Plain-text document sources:

========================

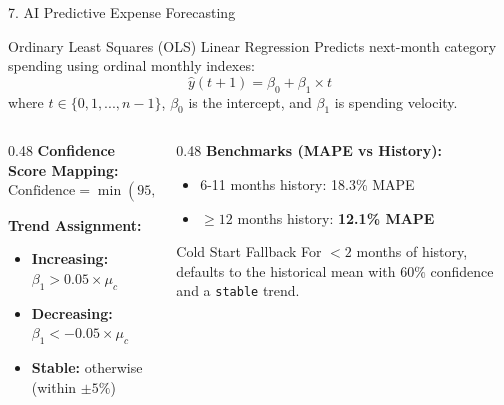 \documentclass[10pt,aspectratio=169]{beamer}
\begin{document}
\begin{frame}{7. AI Predictive Expense Forecasting}
    \begin{block}{Ordinary Least Squares (OLS) Linear Regression}
        Predicts next-month category spending using ordinal monthly indexes:
        $$\hat{y}(t+1) = \beta_0 + \beta_1 \times t$$
        where $t \in \{0, 1, ..., n-1\}$, $\beta_0$ is the intercept, and $\beta_1$ is spending velocity.
    \end{block}

    \begin{columns}[T]
        \begin{column}{0.48\textwidth}
            \textbf{Confidence Score Mapping:}
            $$\text{Confidence} = \min(95, 50 + R^2 \times 45) \to [50, 95]\%$$
            
            \textbf{Trend Assignment:}
            \begin{itemize}
                \item \textbf{Increasing:} $\beta_1 > 0.05 \times \mu_c$
                \item \textbf{Decreasing:} $\beta_1 < -0.05 \times \mu_c$
                \item \textbf{Stable:} otherwise (within $\pm 5\%$)
            \end{itemize}
        \end{column}
        \begin{column}{0.48\textwidth}
            \textbf{Benchmarks (MAPE vs History):}
            \begin{itemize}
                \item 6-11 months history: 18.3\% MAPE
                \item $\ge 12$ months history: \textbf{12.1\% MAPE}
            \end{itemize}
            \begin{block}{Cold Start Fallback}
                For $< 2$ months of history, defaults to the historical mean with $60\%$ confidence and a \texttt{stable} trend.
            \end{block}
        \end{column}
    \end{columns}
\end{frame}
\end{document}
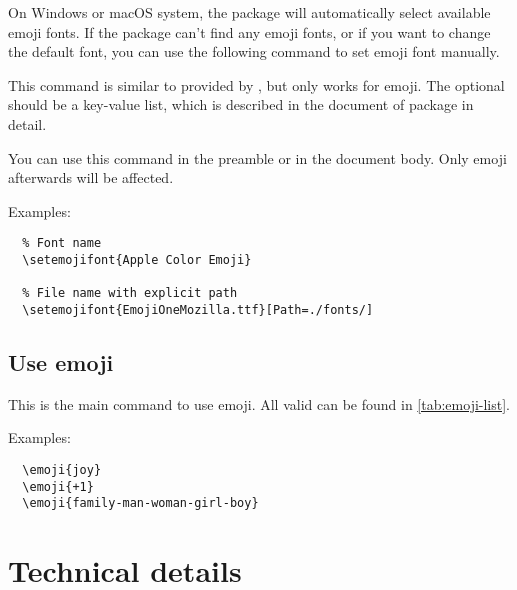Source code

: \documentclass{l3doc}
\begin{document}
On Windows or macOS system, the  package will automatically select available emoji
fonts. If the package can't find any emoji fonts, or if you want to change the default font,
you can use the following command to set emoji font manually.

\begin{function}{\setemojifont}
  \begin{syntax}
  \end{syntax}
  This command is similar to  provided by , but only works for
  emoji. The optional  should be a key-value list, which is described in the
  document of  package in detail.

  You can use this command in the preamble or in the document body. Only emoji afterwards will
  be affected.
\end{function}

Examples:

\begin{verbatim}
  % Font name
  \setemojifont{Apple Color Emoji}

  % File name with explicit path
  \setemojifont{EmojiOneMozilla.ttf}[Path=./fonts/]
\end{verbatim}

\subsection{ Use emoji}

\begin{function}{\emoji}
  \begin{syntax}
  \end{syntax}
  This is the main command to use emoji. All valid  can be found in
  \autoref{tab:emoji-list}.
\end{function}

Examples:

\begin{verbatim}
  \emoji{joy}
  \emoji{+1}
  \emoji{family-man-woman-girl-boy}
\end{verbatim}

  

\section{ Technical details}
\end{document}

========================

About this task: Could the data be reproduced exactly, with the pictures omitted?

Task output:
 \documentclass[10pt,aspectratio=169]{beamer}
\begin{document}
\begin{frame}{7. AI Predictive Expense Forecasting}
    \begin{block}{Ordinary Least Squares (OLS) Linear Regression}
        Predicts next-month category spending using ordinal monthly indexes:
        $$\hat{y}(t+1) = \beta_0 + \beta_1 \times t$$
        where $t \in \{0, 1, ..., n-1\}$, $\beta_0$ is the intercept, and $\beta_1$ is spending velocity.
    \end{block}

    \begin{columns}[T]
        \begin{column}{0.48\textwidth}
            \textbf{Confidence Score Mapping:}
            $$\text{Confidence} = \min(95, 50 + R^2 \times 45) \to [50, 95]\%$$
            
            \textbf{Trend Assignment:}
            \begin{itemize}
                \item \textbf{Increasing:} $\beta_1 > 0.05 \times \mu_c$
                \item \textbf{Decreasing:} $\beta_1 < -0.05 \times \mu_c$
                \item \textbf{Stable:} otherwise (within $\pm 5\%$)
            \end{itemize}
        \end{column}
        \begin{column}{0.48\textwidth}
            \textbf{Benchmarks (MAPE vs History):}
            \begin{itemize}
                \item 6-11 months history: 18.3\% MAPE
                \item $\ge 12$ months history: \textbf{12.1\% MAPE}
            \end{itemize}
            \begin{block}{Cold Start Fallback}
                For $< 2$ months of history, defaults to the historical mean with $60\%$ confidence and a \texttt{stable} trend.
            \end{block}
        \end{column}
    \end{columns}
\end{frame}
\end{document}
Source code

: \documentclass{l3doc}
\begin{document}
On Windows or macOS system, the  package will automatically select available emoji
fonts. If the package can't find any emoji fonts, or if you want to change the default font,
you can use the following command to set emoji font manually.

\begin{function}{\setemojifont}
  \begin{syntax}
  \end{syntax}
  This command is similar to  provided by , but only works for
  emoji. The optional  should be a key-value list, which is described in the
  document of  package in detail.

  You can use this command in the preamble or in the document body. Only emoji afterwards will
  be affected.
\end{function}

Examples:

\begin{verbatim}
  % Font name
  \setemojifont{Apple Color Emoji}

  % File name with explicit path
  \setemojifont{EmojiOneMozilla.ttf}[Path=./fonts/]
\end{verbatim}

\subsection{ Use emoji}

\begin{function}{\emoji}
  \begin{syntax}
  \end{syntax}
  This is the main command to use emoji. All valid  can be found in
  \autoref{tab:emoji-list}.
\end{function}

Examples:

\begin{verbatim}
  \emoji{joy}
  \emoji{+1}
  \emoji{family-man-woman-girl-boy}
\end{verbatim}

  

\section{ Technical details}
\end{document}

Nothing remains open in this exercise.